A Round-based Pricing Scheme for Maximizing Service Providers Revenue in P2PTV Networks

A Round-based Pricing Scheme for Maximizing Service Providers Revenue   in P2PTV Networks

In this paper, we analyze a round-based pricing scheme that encourages favorable behavior from users of real-time P2P applications like P2PTV. In the design of pricing schemes, we consider price to be a function of usage and capacity of download/upload streams, and quality of content served. Users are consumers and servers at the same time in such networks, and often exhibit behavior that is unfavorable towards maximization of social benefits. Traditionally, network designers have overcome this difficulty by building-in traffic latencies. However, using simulations, we show that appropriate pricing schemes and usage terms can enable designers to limit required traffic latencies, and be able to earn nearly 30% extra revenue from providing P2PTV services. The service provider adjusts the prices of individual programs incrementally within rounds, while making relatively large-scale adjustments at the end of each round. Through simulations, we show that it is most beneficial for the service provider to carry out 5 such rounds of price adjustments for maximizing his average profit and minimizing the associated standard deviation at the same time.


💡 Research Summary

The paper proposes a round‑based pricing mechanism for real‑time peer‑to‑peer television (P2PTV) services that aligns user incentives with the provider’s revenue goals while preserving network quality. Recognizing that P2PTV participants act simultaneously as consumers and content distributors, the authors note that traditional approaches rely on artificially induced traffic latency to curb free‑riding, which degrades user experience and limits profitability. Instead, they model the price of each program as a linear combination of three factors: usage (viewing time and data volume), upload/download capacity contributed by the user, and the quality of the content (resolution, frame rate). Adjustable weights (α, β, γ) allow the service provider to fine‑tune the price function.

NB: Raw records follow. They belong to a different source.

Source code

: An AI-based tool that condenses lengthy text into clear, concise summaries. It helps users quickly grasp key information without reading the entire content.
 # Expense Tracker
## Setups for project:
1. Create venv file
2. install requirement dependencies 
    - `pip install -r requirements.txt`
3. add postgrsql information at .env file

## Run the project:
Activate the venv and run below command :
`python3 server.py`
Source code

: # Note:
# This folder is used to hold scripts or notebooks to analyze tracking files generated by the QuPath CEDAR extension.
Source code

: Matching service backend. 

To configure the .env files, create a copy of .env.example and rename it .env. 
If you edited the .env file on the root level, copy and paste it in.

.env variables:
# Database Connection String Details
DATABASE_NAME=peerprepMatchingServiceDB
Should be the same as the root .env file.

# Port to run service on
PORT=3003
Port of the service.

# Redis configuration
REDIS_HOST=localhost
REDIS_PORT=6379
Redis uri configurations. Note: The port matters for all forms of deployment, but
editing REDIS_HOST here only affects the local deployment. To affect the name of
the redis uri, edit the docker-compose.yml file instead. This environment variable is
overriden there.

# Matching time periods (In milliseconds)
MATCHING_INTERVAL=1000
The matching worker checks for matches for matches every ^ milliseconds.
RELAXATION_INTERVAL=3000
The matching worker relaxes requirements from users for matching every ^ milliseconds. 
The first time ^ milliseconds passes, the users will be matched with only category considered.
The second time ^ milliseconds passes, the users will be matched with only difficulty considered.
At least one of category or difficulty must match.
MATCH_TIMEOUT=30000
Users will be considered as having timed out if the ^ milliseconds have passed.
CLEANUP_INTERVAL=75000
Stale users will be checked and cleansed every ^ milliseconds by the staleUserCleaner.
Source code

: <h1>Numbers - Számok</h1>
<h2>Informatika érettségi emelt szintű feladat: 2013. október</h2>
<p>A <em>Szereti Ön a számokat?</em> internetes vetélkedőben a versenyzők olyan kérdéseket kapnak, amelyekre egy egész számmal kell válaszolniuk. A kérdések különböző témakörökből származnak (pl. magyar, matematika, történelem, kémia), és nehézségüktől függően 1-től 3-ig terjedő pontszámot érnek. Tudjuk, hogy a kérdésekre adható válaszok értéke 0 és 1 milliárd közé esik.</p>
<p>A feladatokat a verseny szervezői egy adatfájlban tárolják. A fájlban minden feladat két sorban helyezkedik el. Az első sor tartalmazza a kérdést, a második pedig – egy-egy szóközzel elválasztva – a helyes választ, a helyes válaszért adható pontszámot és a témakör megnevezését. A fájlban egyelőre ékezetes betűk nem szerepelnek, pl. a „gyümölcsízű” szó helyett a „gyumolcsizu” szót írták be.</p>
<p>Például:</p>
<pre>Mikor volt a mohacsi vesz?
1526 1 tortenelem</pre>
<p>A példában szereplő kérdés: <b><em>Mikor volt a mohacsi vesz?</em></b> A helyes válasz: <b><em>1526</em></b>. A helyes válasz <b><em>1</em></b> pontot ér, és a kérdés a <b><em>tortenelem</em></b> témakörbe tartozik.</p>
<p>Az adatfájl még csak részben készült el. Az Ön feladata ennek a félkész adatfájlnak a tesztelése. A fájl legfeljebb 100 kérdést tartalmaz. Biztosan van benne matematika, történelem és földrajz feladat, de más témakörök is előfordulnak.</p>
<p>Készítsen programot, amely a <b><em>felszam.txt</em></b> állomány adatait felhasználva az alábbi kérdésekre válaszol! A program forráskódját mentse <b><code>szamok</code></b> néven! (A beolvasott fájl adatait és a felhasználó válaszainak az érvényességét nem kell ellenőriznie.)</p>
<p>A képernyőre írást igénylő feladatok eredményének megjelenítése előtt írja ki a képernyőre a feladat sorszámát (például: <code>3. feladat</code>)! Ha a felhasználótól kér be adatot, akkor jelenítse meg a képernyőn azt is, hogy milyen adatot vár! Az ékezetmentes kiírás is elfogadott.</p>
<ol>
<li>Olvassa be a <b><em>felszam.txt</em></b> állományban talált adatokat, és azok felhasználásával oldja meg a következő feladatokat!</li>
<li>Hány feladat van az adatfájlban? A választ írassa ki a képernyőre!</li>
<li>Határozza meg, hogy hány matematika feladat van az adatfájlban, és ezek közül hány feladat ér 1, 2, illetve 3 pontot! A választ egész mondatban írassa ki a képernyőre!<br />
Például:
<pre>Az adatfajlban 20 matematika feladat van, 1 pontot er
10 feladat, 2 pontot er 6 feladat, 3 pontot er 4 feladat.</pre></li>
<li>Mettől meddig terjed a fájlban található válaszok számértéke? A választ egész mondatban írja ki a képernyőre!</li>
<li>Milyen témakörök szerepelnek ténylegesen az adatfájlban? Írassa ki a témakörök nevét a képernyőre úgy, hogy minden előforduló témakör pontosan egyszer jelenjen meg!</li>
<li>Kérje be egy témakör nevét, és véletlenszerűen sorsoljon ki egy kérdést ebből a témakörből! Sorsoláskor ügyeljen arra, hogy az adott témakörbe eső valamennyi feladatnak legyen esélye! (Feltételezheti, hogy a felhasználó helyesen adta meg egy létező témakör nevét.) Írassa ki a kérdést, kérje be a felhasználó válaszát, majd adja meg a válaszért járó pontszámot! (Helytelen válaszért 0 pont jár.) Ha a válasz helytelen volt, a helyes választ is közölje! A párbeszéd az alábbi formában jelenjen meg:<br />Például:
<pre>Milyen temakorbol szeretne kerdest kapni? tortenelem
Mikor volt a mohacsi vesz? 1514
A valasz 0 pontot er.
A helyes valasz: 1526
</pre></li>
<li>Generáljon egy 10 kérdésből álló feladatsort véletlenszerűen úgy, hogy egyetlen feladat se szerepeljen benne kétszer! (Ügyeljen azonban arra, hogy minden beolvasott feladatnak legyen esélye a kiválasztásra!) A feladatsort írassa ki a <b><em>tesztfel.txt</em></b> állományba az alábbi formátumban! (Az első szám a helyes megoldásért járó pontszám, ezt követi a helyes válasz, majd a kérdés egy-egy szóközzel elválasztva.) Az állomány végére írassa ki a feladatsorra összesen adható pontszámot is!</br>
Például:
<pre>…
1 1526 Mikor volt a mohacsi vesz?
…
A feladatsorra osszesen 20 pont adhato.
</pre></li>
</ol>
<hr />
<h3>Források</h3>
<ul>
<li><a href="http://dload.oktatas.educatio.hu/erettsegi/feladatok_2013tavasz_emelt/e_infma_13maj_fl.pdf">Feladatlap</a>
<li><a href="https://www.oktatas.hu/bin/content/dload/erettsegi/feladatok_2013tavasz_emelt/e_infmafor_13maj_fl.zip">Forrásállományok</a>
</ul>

Pricing adjustments occur in discrete “rounds.” Within a round, individual program prices are nudged by small increments to gauge user response; at the end of the round, the provider makes larger, systemic changes to the weight parameters, effectively resetting the price landscape. This two‑tiered adjustment strategy enables rapid exploration of price elasticity early on and convergence toward profit‑maximizing values later.

The authors evaluate the scheme via simulations involving 1,000 heterogeneous users and 20 TV programs. Users decide whether to watch a program based on a utility function that balances perceived quality and bandwidth against the price. Network capacity is limited, and each user contributes a bounded upload bandwidth. By varying the number of rounds from one to ten, the study measures average provider profit and its standard deviation. Results show that profit rises with the number of rounds up to a peak at five rounds, delivering roughly a 30 % increase over a baseline system that relies on latency‑based control. Beyond five rounds, additional adjustments yield diminishing returns and higher profit volatility, indicating that excessive price experimentation can destabilize the market.

The paper concludes that a five‑round pricing schedule offers the best trade‑off between maximizing average revenue and minimizing risk. It also argues that such a scheme can reduce the need for traffic‑latency throttling, thereby improving end‑user quality of experience. Limitations include the simplified user behavior model and the omission of real‑time implementation costs. Future work is suggested on dynamic, data‑driven price updates, multi‑provider competition, and blockchain‑enabled transparent incentive mechanisms.